The basement was, probably, a dark store or cellar, reached only by a trap in the floor above. The entrance seems to have been on the first floor in the west wall, in which also are traces of a loop or small window. The north wall remains perfect. It was most exposed, and is without openings of any kind. In what remains of the south wall is one jamb of an original fireplace, of which is seen the sloping back, and part of a lateral nook and Norman abacus above it. The flanking shaft is gone. In the part of the east wall still remaining is the northern half of a small full-centred window, deeply splayed inwardly. The east and south walls above the first floor are gone. In the west wall, upper floor, is seen the north jamb of a small full-centred window set in a bold splay of hourglass section. North of it, in the same wall, is a small recess, probably for a lamp, and which seems to have been round headed. There, probably, was a fireplace in the south wall.

Projecting from the outside of the south wall, bonded into, and of the same age with it, is a fragment of curtain 7 feet 6 inches thick, in which, as at Kenilworth, is seen the jamb of a doorway, defended outside by a portcullis, the groove of which, square and 5 inches deep by 3 inches broad, shows that the grate was of iron. The groove, as at Kenilworth, stops about 3 feet from the ground, the door having been reached by steps. The groove is not open at bottom, but runs up behind a covering wall, as usual, and was evidently worked from the rampart, as is still seen at the Fishergate postern, at York. The door jamb is about 6 feet from the keep. This was evidently the entrance into the innermost ward, in which, or rather upon the wall of which, stood the keep.

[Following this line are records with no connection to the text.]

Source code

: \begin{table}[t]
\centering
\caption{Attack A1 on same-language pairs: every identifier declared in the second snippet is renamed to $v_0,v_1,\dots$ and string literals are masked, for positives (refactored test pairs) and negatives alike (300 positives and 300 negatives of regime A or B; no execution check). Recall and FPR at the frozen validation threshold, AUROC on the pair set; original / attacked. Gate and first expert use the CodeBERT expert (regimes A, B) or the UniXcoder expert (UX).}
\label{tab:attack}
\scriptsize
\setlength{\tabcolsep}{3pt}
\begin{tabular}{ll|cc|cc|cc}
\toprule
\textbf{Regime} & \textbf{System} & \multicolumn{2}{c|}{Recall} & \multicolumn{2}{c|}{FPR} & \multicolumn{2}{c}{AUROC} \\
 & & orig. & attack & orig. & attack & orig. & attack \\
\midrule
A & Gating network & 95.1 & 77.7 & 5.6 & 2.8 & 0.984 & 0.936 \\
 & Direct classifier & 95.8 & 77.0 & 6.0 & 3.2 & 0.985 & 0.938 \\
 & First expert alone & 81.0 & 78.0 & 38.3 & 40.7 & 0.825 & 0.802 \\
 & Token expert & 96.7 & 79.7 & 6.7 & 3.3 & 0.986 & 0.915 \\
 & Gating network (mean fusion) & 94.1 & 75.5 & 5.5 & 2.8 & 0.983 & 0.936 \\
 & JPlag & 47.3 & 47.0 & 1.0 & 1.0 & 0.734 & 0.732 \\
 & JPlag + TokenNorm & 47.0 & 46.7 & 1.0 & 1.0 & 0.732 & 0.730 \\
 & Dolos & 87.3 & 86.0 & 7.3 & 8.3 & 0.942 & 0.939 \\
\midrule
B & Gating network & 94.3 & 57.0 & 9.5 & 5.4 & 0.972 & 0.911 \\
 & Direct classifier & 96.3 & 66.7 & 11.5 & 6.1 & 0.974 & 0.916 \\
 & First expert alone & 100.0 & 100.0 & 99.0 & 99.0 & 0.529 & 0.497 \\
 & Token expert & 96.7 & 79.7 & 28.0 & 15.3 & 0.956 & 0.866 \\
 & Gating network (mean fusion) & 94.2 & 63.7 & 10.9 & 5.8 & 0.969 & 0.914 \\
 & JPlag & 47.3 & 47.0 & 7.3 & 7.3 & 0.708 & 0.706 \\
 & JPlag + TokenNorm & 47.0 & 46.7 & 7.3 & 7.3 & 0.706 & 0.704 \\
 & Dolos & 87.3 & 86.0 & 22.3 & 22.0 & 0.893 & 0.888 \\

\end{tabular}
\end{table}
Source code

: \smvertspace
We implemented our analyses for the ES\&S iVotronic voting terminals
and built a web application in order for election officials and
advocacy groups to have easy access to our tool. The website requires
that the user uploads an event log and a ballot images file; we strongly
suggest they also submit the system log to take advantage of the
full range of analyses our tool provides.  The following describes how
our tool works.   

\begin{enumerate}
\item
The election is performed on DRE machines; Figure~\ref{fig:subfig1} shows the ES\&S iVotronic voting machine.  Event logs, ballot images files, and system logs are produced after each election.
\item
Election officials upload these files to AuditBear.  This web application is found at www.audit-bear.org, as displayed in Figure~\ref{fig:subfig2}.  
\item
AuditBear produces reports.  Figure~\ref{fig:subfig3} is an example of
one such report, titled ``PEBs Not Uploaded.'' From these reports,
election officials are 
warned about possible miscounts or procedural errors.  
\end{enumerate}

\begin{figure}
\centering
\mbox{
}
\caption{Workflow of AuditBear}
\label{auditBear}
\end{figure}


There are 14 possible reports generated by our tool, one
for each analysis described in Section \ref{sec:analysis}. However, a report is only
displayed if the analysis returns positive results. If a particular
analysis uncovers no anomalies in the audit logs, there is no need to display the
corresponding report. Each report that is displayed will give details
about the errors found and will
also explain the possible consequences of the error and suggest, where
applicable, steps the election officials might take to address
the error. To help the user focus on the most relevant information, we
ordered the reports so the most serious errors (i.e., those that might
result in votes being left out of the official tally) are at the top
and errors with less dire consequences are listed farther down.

A few feet to the west of the keep is a mass of masonry, clearly a part of the forebuilding which covered the entrance. Its face towards the keep is 13 feet long, and towards the south 16 feet. It varies from 3 feet to 6 feet thick, and is at present about 10 feet high. At present it is distant from the keep 3 feet 6 inches, but the two faces were evidently once in contact, and were displaced by an explosion. The mine by which the keep was destroyed seems to have been placed here.

The material of the keep was rubble-stone faced with excellent fine-jointed ashlar. The exterior face of the forebuilding seems to have had a similar casing.

It is not easy to obtain accurate measurements of the keep, so much has been removed, so much injured, and what remains is so obscured with ivy. Moreover, the interior is fitted up for two dog-kennels, kept in a very filthy condition, and with putrid carrion suspended from the walls. The ruins also stand in three distinct enclosures, all locked up. A mine has been sprung between the keep and the forebuilding, and the explosion has removed all the upper part of the latter, and so tilted the keep that it leans at an angle of fifteen degrees eastward from the vertical, and the upper part of the east and south walls are gone. Moreover, the keep seems to have been lifted bodily about three feet towards the east, and the north wall has a large open crack. About fifteen yards from the south-east angle stands a huge ivy-covered mass of masonry, probably the detached angle of the tower. What remains of the keep is held together by the excellence of the cement. The ruin is in a state of great filth and neglect, and it is much to be regretted that the whole area is not converted into a public garden. Judicious excavation would probably throw much light upon the details of the keep, and show the line of its contiguous curtain wall.